In this my story of hearts rather than fortunes, it is not necessary to follow the river of public events through many of its windings, although every now and then my track will bring me to a ferry, where the boat bearing my personages will be seized by the force of the current, and carried down the stream while crossing to the other bank.
It must have been, I think, in view of his slowly-maturing intention to employ lord Herbert in a secret mission to Ireland with the object above mentioned, that the king had sought to bind him yet more closely to himself by conferring on him the title of Glamorgan. It was not, however, until the following year, when his affairs seemed on the point of becoming desperate, that he proceeded, possibly with some protestant compunctions, certainly with considerable protestant apprehension, to carry out his design. Towards this had pointed the relaxation of his measures against the catholic rebels for some time previous, and may to some have indicated hopes entertained of them. It must be remembered that while these catholics united to defend the religion of their country, they, like the Scots who had joined the parliament, professed a sincere attachment to their monarch, and in the persons of their own enemies had certainly taken up arms against many of his.
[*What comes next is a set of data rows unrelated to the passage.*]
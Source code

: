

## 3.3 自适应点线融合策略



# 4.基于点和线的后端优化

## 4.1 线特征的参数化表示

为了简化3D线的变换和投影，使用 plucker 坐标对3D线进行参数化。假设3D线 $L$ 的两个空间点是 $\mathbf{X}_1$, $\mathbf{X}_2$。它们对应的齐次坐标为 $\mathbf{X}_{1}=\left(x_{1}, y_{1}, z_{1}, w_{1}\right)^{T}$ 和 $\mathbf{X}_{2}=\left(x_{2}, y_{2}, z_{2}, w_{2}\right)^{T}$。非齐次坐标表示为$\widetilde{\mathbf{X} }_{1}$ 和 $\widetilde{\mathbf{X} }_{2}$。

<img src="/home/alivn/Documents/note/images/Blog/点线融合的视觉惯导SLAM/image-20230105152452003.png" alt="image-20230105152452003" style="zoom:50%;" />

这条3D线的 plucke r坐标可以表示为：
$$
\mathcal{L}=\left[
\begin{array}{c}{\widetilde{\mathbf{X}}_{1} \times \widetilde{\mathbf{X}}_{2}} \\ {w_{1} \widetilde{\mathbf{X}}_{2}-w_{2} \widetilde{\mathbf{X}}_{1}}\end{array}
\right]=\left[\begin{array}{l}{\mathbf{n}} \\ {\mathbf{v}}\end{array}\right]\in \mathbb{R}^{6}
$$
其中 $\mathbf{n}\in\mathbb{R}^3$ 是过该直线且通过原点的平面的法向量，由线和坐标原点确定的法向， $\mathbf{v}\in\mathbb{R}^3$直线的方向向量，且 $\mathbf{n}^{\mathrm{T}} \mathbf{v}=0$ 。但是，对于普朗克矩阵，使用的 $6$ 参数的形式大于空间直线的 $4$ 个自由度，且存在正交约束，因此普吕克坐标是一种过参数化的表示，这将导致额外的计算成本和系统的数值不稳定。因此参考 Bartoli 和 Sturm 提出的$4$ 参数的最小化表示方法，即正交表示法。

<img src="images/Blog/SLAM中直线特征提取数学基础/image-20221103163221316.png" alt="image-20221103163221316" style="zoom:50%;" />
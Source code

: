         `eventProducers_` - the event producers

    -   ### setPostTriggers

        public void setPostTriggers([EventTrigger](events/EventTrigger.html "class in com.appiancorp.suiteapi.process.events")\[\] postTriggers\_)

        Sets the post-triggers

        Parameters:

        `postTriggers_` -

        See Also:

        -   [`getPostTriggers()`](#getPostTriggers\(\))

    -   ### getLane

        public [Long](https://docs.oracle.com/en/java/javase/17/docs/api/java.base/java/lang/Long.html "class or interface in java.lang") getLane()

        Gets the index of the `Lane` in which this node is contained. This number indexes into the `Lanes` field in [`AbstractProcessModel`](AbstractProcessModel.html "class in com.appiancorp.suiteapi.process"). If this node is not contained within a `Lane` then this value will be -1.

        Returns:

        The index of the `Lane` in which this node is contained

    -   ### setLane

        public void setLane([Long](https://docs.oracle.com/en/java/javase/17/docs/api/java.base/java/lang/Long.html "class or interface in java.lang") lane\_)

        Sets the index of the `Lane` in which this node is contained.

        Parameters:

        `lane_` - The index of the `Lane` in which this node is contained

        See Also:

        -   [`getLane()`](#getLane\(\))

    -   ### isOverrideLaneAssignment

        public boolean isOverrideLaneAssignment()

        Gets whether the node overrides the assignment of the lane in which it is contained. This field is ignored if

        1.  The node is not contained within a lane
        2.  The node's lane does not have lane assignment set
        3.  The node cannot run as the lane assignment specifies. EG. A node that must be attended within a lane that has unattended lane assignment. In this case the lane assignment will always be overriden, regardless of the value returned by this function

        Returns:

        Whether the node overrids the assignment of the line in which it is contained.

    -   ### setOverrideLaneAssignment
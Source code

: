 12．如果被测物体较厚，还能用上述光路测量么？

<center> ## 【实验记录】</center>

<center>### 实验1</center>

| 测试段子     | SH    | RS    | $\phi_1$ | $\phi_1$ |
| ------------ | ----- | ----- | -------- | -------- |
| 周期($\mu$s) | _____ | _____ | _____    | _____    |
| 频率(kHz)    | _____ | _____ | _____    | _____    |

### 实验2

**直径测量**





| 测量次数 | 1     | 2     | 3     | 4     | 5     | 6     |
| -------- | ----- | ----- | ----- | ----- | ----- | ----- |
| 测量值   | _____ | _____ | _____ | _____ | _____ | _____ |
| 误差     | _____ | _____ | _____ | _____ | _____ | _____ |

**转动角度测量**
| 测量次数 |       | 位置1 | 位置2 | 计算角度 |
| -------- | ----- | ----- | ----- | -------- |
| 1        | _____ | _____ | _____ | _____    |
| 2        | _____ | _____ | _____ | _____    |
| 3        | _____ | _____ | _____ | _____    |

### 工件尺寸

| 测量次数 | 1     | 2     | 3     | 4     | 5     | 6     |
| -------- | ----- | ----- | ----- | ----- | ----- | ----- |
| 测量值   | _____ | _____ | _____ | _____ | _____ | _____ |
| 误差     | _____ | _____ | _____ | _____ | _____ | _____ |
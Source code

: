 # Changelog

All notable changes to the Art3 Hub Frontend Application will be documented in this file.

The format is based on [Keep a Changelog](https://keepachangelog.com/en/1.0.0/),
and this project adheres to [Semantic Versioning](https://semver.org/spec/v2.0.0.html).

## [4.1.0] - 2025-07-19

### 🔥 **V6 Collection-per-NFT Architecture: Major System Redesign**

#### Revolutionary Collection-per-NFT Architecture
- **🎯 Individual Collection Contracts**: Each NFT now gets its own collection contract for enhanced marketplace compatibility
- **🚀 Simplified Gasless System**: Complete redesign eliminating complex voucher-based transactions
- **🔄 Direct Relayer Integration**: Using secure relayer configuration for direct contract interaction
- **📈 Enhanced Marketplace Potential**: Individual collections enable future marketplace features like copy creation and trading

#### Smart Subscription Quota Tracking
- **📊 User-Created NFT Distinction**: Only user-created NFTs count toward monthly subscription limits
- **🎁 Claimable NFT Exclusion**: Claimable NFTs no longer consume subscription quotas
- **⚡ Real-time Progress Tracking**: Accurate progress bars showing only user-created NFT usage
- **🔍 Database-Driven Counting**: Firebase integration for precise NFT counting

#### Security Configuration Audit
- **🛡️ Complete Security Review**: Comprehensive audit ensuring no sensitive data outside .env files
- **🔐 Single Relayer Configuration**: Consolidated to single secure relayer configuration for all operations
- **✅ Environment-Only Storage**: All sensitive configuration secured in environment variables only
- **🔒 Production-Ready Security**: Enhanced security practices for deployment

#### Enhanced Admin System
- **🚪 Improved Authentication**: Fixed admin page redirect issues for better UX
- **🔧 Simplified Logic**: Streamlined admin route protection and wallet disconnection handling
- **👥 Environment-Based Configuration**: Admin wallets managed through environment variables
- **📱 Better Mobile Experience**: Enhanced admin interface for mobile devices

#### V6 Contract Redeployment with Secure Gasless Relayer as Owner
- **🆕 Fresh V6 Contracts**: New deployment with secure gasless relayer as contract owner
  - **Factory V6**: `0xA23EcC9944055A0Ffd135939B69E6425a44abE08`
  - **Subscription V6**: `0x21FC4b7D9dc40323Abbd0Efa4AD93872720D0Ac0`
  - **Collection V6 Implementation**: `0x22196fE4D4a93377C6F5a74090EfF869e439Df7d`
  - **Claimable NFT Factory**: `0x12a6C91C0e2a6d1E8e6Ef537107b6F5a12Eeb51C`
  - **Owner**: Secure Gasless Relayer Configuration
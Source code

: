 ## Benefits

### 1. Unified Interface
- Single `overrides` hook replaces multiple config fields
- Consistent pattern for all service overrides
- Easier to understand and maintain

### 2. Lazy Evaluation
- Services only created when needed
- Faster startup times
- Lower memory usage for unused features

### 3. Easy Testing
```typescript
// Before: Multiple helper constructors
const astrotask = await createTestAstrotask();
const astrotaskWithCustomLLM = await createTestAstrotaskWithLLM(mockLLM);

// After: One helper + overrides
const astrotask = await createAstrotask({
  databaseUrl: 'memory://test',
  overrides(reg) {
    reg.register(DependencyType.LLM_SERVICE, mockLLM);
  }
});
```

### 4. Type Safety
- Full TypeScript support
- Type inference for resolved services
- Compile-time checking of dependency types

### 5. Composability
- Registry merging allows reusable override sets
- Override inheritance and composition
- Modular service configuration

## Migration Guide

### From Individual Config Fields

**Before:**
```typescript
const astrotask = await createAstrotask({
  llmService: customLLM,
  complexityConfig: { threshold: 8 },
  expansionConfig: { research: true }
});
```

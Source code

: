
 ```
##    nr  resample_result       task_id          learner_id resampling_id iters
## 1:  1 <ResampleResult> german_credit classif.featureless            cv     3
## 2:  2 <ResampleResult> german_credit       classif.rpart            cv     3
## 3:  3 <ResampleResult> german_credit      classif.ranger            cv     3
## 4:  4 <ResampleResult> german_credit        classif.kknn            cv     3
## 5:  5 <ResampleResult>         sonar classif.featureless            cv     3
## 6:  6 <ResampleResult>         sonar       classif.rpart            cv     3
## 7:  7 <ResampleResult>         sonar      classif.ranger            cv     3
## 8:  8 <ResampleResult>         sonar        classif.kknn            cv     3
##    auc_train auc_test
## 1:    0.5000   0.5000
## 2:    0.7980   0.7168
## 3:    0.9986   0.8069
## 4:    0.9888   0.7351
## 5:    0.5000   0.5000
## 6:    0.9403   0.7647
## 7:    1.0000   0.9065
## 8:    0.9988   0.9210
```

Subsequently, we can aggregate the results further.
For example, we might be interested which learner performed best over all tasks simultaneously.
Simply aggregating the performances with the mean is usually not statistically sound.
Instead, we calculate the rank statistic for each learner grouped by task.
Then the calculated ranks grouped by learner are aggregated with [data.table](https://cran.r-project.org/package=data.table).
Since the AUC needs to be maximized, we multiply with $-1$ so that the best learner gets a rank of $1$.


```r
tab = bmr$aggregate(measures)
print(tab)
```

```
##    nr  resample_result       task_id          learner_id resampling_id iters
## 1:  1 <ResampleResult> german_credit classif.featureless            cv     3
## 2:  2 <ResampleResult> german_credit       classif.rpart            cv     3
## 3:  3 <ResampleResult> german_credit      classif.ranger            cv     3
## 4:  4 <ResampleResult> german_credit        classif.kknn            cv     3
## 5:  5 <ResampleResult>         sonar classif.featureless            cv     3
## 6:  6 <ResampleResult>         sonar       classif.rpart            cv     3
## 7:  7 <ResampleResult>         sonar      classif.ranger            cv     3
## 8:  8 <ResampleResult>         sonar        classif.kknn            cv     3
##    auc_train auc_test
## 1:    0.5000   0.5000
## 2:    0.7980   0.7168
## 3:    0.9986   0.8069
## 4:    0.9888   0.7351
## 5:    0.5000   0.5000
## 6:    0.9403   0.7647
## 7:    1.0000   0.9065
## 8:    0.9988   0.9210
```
Meantime the Scots had invaded England, and the parliament had largely increased their forces in the hope of a decisive engagement; but the king refused battle and gained time. In the north prince Rupert made some progress, and brought on the battle of Marston Moor, where the victory was gained by Cromwell, after all had been regarded as lost by the other parliamentary generals. On the other hand, the king gained an important advantage in the west country over Essex and his army.
The trial and execution of Laud, who died in the beginning of the following year, obeying the king rather than his rebellious lords, was a terrible sign to the house of Raglan of what the presbyterian party was capable of. But to Dorothy it would have given a yet keener pain, had she not begun to learn that neither must the excesses of individuals be attributed to their party, nor those of his party taken as embodying the mind of every one who belongs to it. At the same time the old insuperable difficulty returned; how could Richard belong to such a party?
A new soldier.
Moments had scarcely passed after Dorothy left him at the fountain, ere Scudamore grievously repented of having spoken to her in such a manner, and would gladly have offered apology and what amends he might.